• Description of the task
Pick out and copy every line below that has the word "axial".

• Supplied data
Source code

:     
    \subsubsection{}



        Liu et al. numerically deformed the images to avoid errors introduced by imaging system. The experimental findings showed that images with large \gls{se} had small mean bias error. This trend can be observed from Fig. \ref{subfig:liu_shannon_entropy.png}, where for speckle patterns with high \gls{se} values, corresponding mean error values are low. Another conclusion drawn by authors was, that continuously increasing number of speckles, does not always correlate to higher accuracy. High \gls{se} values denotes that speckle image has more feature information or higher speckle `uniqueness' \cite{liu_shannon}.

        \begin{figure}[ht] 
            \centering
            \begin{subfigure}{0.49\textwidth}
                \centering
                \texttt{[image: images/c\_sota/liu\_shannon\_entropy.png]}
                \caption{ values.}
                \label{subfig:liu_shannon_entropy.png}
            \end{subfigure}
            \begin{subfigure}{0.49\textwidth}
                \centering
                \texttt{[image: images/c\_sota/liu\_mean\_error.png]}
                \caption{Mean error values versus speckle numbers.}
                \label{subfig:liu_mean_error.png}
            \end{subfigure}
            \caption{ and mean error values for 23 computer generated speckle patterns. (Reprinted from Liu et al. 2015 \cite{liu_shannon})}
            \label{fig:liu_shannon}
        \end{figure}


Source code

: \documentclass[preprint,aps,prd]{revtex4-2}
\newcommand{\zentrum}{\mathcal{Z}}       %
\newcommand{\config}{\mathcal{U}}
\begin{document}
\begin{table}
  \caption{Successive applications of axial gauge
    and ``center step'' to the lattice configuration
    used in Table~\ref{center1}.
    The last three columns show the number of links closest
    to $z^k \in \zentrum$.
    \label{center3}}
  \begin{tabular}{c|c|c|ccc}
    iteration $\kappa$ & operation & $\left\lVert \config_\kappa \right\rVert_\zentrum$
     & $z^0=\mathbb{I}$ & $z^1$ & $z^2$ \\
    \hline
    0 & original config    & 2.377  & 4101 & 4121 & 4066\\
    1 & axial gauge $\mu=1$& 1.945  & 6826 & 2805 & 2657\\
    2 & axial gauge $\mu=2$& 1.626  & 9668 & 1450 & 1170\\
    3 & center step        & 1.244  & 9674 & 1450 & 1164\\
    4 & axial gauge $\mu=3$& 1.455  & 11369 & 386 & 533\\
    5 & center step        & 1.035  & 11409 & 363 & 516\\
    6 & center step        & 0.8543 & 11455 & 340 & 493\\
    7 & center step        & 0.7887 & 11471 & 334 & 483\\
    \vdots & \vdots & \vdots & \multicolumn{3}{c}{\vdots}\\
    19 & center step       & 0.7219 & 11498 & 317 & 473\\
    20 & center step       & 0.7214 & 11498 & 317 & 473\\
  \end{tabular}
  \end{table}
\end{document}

• Solution to the exercise
  \caption{Successive applications of axial gauge
    1 & axial gauge $\mu=1$& 1.945  & 6826 & 2805 & 2657\\
    2 & axial gauge $\mu=2$& 1.626  & 9668 & 1450 & 1170\\
    4 & axial gauge $\mu=3$& 1.455  & 11369 & 386 & 533\\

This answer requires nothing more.